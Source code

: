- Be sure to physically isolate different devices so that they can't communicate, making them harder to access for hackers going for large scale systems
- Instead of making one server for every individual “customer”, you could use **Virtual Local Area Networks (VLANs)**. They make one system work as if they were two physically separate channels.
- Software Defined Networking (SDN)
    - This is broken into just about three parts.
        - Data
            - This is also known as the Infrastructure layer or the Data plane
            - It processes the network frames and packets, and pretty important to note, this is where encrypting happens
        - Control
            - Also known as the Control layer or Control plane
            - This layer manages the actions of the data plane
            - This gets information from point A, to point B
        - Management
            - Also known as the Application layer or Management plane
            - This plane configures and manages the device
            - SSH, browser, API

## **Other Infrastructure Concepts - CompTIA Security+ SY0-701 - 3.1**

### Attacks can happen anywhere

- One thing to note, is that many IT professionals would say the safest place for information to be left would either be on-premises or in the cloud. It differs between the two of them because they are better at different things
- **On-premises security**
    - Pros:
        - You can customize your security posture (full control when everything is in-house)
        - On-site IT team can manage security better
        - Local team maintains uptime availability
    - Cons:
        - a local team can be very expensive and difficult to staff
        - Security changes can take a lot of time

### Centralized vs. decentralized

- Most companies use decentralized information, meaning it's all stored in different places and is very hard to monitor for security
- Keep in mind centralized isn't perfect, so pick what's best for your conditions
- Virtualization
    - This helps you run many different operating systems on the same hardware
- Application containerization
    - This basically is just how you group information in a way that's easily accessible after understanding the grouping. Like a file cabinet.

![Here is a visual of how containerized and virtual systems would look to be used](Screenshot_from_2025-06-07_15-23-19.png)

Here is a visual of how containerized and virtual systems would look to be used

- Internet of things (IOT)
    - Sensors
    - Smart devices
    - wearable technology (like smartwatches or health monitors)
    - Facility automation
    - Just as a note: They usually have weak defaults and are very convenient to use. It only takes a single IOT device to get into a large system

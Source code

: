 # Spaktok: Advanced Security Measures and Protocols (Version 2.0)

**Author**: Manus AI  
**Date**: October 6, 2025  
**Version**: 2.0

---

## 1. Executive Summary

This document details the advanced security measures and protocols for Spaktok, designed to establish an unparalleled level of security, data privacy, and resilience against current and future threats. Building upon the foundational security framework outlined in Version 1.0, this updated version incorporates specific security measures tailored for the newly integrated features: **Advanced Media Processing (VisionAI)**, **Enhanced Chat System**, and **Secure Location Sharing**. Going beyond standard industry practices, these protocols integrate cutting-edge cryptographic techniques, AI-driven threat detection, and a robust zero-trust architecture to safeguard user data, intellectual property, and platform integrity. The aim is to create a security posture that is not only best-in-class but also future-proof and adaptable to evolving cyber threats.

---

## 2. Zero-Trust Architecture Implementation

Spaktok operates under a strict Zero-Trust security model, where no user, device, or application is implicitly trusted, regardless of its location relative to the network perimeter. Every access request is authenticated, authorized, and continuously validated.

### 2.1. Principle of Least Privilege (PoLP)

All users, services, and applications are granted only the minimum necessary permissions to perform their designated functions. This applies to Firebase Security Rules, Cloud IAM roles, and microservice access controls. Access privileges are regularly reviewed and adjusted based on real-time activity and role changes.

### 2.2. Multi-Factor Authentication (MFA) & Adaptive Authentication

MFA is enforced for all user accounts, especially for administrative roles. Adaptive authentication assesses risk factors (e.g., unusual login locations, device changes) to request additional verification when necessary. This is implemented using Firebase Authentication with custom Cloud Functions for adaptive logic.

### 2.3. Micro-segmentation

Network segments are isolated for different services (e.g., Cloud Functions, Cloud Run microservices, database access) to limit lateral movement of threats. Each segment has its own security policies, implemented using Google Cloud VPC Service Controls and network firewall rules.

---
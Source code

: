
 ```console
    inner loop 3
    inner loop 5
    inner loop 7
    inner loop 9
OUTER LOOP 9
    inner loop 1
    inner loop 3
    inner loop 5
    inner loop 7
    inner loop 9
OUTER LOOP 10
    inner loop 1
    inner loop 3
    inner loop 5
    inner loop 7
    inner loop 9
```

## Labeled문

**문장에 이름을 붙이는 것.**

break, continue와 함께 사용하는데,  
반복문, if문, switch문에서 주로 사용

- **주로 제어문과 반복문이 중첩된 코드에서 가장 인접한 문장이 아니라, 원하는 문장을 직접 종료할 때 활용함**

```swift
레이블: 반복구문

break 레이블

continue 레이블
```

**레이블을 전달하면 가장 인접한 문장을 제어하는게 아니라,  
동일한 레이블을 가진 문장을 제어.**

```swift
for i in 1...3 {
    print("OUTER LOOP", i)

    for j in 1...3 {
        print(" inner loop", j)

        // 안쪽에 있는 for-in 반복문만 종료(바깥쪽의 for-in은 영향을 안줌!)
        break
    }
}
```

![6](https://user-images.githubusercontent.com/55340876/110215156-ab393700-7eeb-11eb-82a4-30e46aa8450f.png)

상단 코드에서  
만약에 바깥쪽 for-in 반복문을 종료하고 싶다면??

**Your goal**
Go through the records above and copy each one exactly.

**Answer area**
Source code

:- Be sure to physically isolate different devices so that they can't communicate, making them harder to access for hackers going for large scale systems
- Instead of making one server for every individual “customer”, you could use **Virtual Local Area Networks (VLANs)**. They make one system work as if they were two physically separate channels.
- Software Defined Networking (SDN)
    - This is broken into just about three parts.
        - Data
            - This is also known as the Infrastructure layer or the Data plane
            - It processes the network frames and packets, and pretty important to note, this is where encrypting happens
        - Control
            - Also known as the Control layer or Control plane
            - This layer manages the actions of the data plane
            - This gets information from point A, to point B
        - Management
            - Also known as the Application layer or Management plane
            - This plane configures and manages the device
            - SSH, browser, API

## **Other Infrastructure Concepts - CompTIA Security+ SY0-701 - 3.1**

### Attacks can happen anywhere

- One thing to note, is that many IT professionals would say the safest place for information to be left would either be on-premises or in the cloud. It differs between the two of them because they are better at different things
- **On-premises security**
    - Pros:
        - You can customize your security posture (full control when everything is in-house)
        - On-site IT team can manage security better
        - Local team maintains uptime availability
    - Cons:
        - a local team can be very expensive and difficult to staff
        - Security changes can take a lot of time

### Centralized vs. decentralized

- Most companies use decentralized information, meaning it's all stored in different places and is very hard to monitor for security
- Keep in mind centralized isn't perfect, so pick what's best for your conditions
- Virtualization
    - This helps you run many different operating systems on the same hardware
- Application containerization
    - This basically is just how you group information in a way that's easily accessible after understanding the grouping. Like a file cabinet.

![Here is a visual of how containerized and virtual systems would look to be used](Screenshot_from_2025-06-07_15-23-19.png)

Here is a visual of how containerized and virtual systems would look to be used

- Internet of things (IOT)
    - Sensors
    - Smart devices
    - wearable technology (like smartwatches or health monitors)
    - Facility automation
    - Just as a note: They usually have weak defaults and are very convenient to use. It only takes a single IOT device to get into a large system

Source code

: # Spaktok: Advanced Security Measures and Protocols (Version 2.0)

**Author**: Manus AI  
**Date**: October 6, 2025  
**Version**: 2.0

---

## 1. Executive Summary

This document details the advanced security measures and protocols for Spaktok, designed to establish an unparalleled level of security, data privacy, and resilience against current and future threats. Building upon the foundational security framework outlined in Version 1.0, this updated version incorporates specific security measures tailored for the newly integrated features: **Advanced Media Processing (VisionAI)**, **Enhanced Chat System**, and **Secure Location Sharing**. Going beyond standard industry practices, these protocols integrate cutting-edge cryptographic techniques, AI-driven threat detection, and a robust zero-trust architecture to safeguard user data, intellectual property, and platform integrity. The aim is to create a security posture that is not only best-in-class but also future-proof and adaptable to evolving cyber threats.

---

## 2. Zero-Trust Architecture Implementation

Spaktok operates under a strict Zero-Trust security model, where no user, device, or application is implicitly trusted, regardless of its location relative to the network perimeter. Every access request is authenticated, authorized, and continuously validated.

### 2.1. Principle of Least Privilege (PoLP)

All users, services, and applications are granted only the minimum necessary permissions to perform their designated functions. This applies to Firebase Security Rules, Cloud IAM roles, and microservice access controls. Access privileges are regularly reviewed and adjusted based on real-time activity and role changes.

### 2.2. Multi-Factor Authentication (MFA) & Adaptive Authentication

MFA is enforced for all user accounts, especially for administrative roles. Adaptive authentication assesses risk factors (e.g., unusual login locations, device changes) to request additional verification when necessary. This is implemented using Firebase Authentication with custom Cloud Functions for adaptive logic.

### 2.3. Micro-segmentation

Network segments are isolated for different services (e.g., Cloud Functions, Cloud Run microservices, database access) to limit lateral movement of threats. Each segment has its own security policies, implemented using Google Cloud VPC Service Controls and network firewall rules.

---
Source code

:
 ```console
    inner loop 3
    inner loop 5
    inner loop 7
    inner loop 9
OUTER LOOP 9
    inner loop 1
    inner loop 3
    inner loop 5
    inner loop 7
    inner loop 9
OUTER LOOP 10
    inner loop 1
    inner loop 3
    inner loop 5
    inner loop 7
    inner loop 9
```

## Labeled문

**문장에 이름을 붙이는 것.**

break, continue와 함께 사용하는데,  
반복문, if문, switch문에서 주로 사용

- **주로 제어문과 반복문이 중첩된 코드에서 가장 인접한 문장이 아니라, 원하는 문장을 직접 종료할 때 활용함**

```swift
레이블: 반복구문

break 레이블

continue 레이블
```

**레이블을 전달하면 가장 인접한 문장을 제어하는게 아니라,  
동일한 레이블을 가진 문장을 제어.**

```swift
for i in 1...3 {
    print("OUTER LOOP", i)

    for j in 1...3 {
        print(" inner loop", j)

        // 안쪽에 있는 for-in 반복문만 종료(바깥쪽의 for-in은 영향을 안줌!)
        break
    }
}
```

![6](https://user-images.githubusercontent.com/55340876/110215156-ab393700-7eeb-11eb-82a4-30e46aa8450f.png)

상단 코드에서  
만약에 바깥쪽 for-in 반복문을 종료하고 싶다면??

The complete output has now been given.